Re: BUG #7534: walreceiver takes long time to detect n/w breakdown

From: Fujii Masao <masao(dot)fujii(at)gmail(dot)com>
To: Heikki Linnakangas <hlinnakangas(at)vmware(dot)com>
Cc: Amit Kapila <amit(dot)kapila(at)huawei(dot)com>, pgsql-bugs(at)postgresql(dot)org, pgsql-hackers(at)postgresql(dot)org
Subject: Re: BUG #7534: walreceiver takes long time to detect n/w breakdown
Date: 2012-10-18 16:48:31
Message-ID: CAHGQGwE73DhFYbgN_8rCz1mpmJwjg4vkTrEBzm=X0MGOjW=wjQ@mail.gmail.com
Views: Raw Message | Whole Thread | Download mbox | Resend email
Thread:
Lists: pgsql-bugs pgsql-hackers

On Tue, Oct 16, 2012 at 9:31 PM, Heikki Linnakangas
<hlinnakangas(at)vmware(dot)com> wrote:
> On 15.10.2012 19:31, Fujii Masao wrote:
>>
>> On Mon, Oct 15, 2012 at 11:27 PM, Heikki Linnakangas
>> <hlinnakangas(at)vmware(dot)com> wrote:
>>>
>>> On 15.10.2012 13:13, Heikki Linnakangas wrote:
>>>>
>>>>
>>>> Oh, I didn't remember that we've documented the specific structs that we
>>>> pass around. It's quite bogus anyway to explain the messages the way we
>>>> do currently, as they are actually dependent on the underlying
>>>> architecture's endianess and padding. I think we should refactor the
>>>> protocol to not transmit raw structs, but use pq_sentint and friends to
>>>> construct the messages. This was discussed earlier (see
>>>>
>>>>
>>>> http://archives.postgresql.org/message-id/4FE2279C.2070506@enterprisedb.com),
>>>> I think there's consensus that 9.3 would be a good time to do that as we
>>>> changed the XLogRecPtr format anyway.
>>>
>>>
>>>
>>> This is what I came up with. The replication protocol is now
>>> architecture-independent. The WAL format itself is still
>>> architecture-independent, of course, but this is useful if you want to
>>> e.g
>>> use pg_receivexlog to back up a server that runs on a different platform.
>>>
>>> I chose the int64 format to transmit timestamps, even when compiled with
>>> --disable-integer-datetimes.
>>>
>>> Please review if you have the time..
>>
>>
>> Thanks for the patch!
>>
>> When I ran pg_receivexlog, I encountered the following error.
>
>
> Yeah, clearly I didn't test this near enough...
>
> I fixed the bugs you bumped into, new version attached.

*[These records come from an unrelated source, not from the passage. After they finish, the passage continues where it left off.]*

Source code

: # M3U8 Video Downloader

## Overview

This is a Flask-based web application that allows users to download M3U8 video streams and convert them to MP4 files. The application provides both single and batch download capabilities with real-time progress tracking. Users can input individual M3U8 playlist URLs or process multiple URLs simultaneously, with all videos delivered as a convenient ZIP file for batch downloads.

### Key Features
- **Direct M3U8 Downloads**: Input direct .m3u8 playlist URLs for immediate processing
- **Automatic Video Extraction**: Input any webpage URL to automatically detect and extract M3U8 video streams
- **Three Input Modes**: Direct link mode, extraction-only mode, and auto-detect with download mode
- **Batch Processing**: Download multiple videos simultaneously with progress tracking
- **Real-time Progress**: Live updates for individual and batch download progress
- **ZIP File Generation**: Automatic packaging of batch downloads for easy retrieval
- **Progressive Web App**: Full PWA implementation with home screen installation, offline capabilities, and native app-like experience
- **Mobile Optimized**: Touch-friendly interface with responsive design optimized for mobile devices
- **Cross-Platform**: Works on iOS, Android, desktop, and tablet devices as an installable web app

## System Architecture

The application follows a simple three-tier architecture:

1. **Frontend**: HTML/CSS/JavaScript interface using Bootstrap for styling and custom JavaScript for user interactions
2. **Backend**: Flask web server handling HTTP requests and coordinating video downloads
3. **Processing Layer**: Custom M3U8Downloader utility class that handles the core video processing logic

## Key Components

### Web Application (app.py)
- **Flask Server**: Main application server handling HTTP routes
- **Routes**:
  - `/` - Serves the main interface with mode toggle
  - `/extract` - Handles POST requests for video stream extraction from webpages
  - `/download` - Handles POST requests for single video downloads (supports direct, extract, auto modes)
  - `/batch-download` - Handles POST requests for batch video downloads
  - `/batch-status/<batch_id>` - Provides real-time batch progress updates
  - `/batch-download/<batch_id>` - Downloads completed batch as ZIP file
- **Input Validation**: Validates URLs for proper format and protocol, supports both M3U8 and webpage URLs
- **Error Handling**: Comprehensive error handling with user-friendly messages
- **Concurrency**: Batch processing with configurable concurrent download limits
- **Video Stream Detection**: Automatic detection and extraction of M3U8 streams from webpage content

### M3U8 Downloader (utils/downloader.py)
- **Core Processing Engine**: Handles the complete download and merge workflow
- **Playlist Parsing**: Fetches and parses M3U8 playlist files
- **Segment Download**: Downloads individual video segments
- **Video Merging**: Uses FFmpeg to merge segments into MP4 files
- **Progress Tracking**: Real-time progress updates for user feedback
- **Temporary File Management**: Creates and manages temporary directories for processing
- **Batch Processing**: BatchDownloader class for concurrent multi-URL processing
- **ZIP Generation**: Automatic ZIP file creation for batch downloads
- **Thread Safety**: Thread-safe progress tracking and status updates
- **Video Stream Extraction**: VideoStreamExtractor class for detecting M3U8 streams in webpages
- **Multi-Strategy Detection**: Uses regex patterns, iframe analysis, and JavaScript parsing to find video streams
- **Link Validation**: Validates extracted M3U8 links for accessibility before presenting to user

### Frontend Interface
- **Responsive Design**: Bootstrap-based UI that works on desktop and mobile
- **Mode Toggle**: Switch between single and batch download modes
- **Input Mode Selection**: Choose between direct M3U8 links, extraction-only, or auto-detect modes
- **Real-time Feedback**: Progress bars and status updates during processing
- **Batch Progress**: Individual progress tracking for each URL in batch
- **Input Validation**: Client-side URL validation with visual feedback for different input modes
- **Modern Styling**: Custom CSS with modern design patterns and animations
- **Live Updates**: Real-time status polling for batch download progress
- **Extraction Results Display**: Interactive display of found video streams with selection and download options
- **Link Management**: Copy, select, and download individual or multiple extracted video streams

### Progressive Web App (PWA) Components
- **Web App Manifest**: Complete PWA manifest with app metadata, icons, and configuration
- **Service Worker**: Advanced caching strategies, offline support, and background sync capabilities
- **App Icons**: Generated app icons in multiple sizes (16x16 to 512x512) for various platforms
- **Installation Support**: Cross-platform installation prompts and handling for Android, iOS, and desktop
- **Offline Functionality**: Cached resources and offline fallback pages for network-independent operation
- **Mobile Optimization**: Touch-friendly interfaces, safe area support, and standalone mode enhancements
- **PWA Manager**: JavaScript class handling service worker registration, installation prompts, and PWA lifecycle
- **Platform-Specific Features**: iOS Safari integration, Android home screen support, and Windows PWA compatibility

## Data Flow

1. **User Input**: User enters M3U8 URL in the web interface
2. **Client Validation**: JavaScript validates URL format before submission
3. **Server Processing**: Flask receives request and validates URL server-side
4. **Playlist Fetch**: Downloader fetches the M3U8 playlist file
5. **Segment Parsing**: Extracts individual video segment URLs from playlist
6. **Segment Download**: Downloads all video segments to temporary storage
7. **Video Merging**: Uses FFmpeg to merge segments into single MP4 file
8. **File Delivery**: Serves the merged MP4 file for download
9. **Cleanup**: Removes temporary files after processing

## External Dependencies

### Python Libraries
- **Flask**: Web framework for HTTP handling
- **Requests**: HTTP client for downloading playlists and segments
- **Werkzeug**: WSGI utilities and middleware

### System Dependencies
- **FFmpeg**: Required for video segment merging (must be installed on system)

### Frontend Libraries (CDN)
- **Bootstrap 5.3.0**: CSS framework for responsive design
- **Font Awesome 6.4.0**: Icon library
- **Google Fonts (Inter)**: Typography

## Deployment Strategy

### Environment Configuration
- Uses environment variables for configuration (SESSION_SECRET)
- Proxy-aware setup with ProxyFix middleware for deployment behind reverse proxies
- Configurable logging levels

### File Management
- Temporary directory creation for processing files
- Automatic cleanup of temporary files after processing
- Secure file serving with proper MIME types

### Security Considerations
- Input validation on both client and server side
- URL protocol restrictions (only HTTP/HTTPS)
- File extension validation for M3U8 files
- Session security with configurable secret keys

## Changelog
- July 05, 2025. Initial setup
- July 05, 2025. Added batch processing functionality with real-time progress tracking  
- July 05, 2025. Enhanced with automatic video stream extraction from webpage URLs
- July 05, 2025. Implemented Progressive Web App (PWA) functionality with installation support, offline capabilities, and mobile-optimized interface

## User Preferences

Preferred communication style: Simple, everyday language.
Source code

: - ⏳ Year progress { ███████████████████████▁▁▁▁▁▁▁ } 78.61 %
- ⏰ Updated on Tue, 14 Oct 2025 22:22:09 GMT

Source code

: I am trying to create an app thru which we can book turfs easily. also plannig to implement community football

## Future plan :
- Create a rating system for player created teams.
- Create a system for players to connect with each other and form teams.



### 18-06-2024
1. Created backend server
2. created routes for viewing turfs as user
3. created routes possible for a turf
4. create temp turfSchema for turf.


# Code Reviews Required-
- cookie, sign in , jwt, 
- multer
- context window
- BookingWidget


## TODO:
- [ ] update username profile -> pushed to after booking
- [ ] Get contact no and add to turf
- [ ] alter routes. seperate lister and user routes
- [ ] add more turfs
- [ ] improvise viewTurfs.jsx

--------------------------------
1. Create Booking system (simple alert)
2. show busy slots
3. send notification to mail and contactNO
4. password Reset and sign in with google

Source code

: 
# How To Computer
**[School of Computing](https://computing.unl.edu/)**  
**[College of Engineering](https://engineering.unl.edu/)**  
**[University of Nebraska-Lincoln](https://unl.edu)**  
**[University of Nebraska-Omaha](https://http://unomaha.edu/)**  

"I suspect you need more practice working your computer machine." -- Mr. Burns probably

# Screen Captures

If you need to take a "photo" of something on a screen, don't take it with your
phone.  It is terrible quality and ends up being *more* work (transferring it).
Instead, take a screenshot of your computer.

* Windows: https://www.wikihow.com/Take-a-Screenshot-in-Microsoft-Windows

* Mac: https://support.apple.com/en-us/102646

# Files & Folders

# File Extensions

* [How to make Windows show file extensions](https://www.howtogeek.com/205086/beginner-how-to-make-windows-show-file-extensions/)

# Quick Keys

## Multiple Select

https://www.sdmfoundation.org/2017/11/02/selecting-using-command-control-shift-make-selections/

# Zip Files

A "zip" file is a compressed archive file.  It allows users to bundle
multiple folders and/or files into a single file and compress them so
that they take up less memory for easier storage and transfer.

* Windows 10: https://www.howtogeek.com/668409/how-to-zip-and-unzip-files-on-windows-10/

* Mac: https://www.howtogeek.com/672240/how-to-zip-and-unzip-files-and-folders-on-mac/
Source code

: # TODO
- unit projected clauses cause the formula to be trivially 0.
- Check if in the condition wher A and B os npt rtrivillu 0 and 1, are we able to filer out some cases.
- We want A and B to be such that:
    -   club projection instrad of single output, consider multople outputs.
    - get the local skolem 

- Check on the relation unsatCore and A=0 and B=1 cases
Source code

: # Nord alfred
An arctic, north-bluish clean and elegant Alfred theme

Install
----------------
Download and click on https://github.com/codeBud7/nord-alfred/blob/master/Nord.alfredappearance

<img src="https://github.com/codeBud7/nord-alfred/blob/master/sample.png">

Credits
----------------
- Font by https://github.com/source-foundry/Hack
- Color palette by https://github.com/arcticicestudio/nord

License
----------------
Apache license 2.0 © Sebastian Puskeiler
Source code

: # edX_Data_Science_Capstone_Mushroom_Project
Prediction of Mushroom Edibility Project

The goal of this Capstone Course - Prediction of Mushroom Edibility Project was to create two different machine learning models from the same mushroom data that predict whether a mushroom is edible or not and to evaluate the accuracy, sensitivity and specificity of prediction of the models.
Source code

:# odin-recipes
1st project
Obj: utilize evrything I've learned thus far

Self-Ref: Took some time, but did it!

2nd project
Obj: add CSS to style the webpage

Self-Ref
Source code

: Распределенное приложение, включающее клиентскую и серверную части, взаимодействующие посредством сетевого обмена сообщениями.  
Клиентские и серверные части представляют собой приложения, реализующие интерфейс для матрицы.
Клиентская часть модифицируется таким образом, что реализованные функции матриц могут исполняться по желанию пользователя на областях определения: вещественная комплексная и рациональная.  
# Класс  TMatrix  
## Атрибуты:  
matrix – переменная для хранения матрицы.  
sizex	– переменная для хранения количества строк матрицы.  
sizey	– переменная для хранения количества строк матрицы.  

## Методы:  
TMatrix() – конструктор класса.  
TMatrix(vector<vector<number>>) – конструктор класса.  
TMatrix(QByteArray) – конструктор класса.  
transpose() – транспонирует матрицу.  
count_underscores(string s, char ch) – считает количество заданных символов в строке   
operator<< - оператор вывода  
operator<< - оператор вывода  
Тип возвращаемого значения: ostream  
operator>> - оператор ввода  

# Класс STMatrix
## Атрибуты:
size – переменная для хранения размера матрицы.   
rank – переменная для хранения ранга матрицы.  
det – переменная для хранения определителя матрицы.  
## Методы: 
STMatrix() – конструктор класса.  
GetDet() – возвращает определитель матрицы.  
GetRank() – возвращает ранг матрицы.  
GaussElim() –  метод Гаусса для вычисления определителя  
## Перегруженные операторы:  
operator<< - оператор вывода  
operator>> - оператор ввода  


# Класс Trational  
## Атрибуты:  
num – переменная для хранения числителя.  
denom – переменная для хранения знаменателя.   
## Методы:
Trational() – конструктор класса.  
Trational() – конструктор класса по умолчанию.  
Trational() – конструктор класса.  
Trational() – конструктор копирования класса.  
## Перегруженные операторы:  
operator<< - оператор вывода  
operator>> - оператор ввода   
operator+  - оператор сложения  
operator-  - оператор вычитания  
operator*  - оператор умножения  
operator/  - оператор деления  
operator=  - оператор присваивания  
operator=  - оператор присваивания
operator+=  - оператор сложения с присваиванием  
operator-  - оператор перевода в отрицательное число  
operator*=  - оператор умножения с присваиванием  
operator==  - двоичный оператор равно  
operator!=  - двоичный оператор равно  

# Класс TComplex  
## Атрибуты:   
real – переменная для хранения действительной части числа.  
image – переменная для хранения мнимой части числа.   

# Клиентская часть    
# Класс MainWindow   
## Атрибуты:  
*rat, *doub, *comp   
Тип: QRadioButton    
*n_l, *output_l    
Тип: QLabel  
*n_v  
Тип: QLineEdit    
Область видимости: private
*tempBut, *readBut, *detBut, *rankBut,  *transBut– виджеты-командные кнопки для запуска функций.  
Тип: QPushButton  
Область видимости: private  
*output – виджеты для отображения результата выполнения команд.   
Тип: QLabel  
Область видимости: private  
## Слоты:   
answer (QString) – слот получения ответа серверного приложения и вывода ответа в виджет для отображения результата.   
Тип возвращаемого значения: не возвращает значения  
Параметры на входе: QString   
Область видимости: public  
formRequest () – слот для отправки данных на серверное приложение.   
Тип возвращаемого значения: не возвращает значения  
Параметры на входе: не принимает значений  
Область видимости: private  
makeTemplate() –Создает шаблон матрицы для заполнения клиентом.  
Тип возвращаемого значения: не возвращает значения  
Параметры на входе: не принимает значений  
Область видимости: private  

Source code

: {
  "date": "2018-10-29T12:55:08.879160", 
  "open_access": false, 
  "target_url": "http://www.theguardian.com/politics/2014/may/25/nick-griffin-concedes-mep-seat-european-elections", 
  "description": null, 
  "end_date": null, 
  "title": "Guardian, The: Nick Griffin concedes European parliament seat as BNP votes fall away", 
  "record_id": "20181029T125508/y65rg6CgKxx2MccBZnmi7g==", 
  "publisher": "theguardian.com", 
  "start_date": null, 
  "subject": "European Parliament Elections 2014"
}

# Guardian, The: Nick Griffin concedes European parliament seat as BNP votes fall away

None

Thanks for updating the patch!

We should remove the check of integer_datetime by pg_basebackup
background process and pg_receivexlog? Currently, they always check
it, and then if its setting value is not the same between a client and
server, they fail. Thanks to the patch, ISTM this check is no longer
required.

+ pq_sendint64(&reply_message, GetCurrentIntegerTimestamp());

In XLogWalRcvSendReply() and XLogWalRcvSendHSFeedback(),
GetCurrentTimestamp() is called twice. I think that we can skip the
latter call if integer-datetime is enabled because the return value of
GetCurrentTimestamp() and GetCurrentIntegerTimestamp() is in the
same format. It's worth reducing the number of GetCurrentTimestamp()
calls, I think.

elog(DEBUG2, "sending write %X/%X flush %X/%X apply %X/%X",
- (uint32) (reply_message.write >> 32), (uint32) reply_message.write,
- (uint32) (reply_message.flush >> 32), (uint32) reply_message.flush,
- (uint32) (reply_message.apply >> 32), (uint32) reply_message.apply);
+ (uint32) (writePtr >> 32), (uint32) writePtr,
+ (uint32) (flushPtr >> 32), (uint32) flushPtr,
+ (uint32) (applyPtr >> 32), (uint32) applyPtr);

elog(DEBUG2, "write %X/%X flush %X/%X apply %X/%X",
- (uint32) (reply.write >> 32), (uint32) reply.write,
- (uint32) (reply.flush >> 32), (uint32) reply.flush,
- (uint32) (reply.apply >> 32), (uint32) reply.apply);
+ (uint32) (writePtr >> 32), (uint32) writePtr,
+ (uint32) (flushPtr >> 32), (uint32) flushPtr,
+ (uint32) (applyPtr >> 32), (uint32) applyPtr);

Isn't it worth logging not only WAL location but also the replyRequested
flag in these debug message?

The remaining of the patch looks good to me.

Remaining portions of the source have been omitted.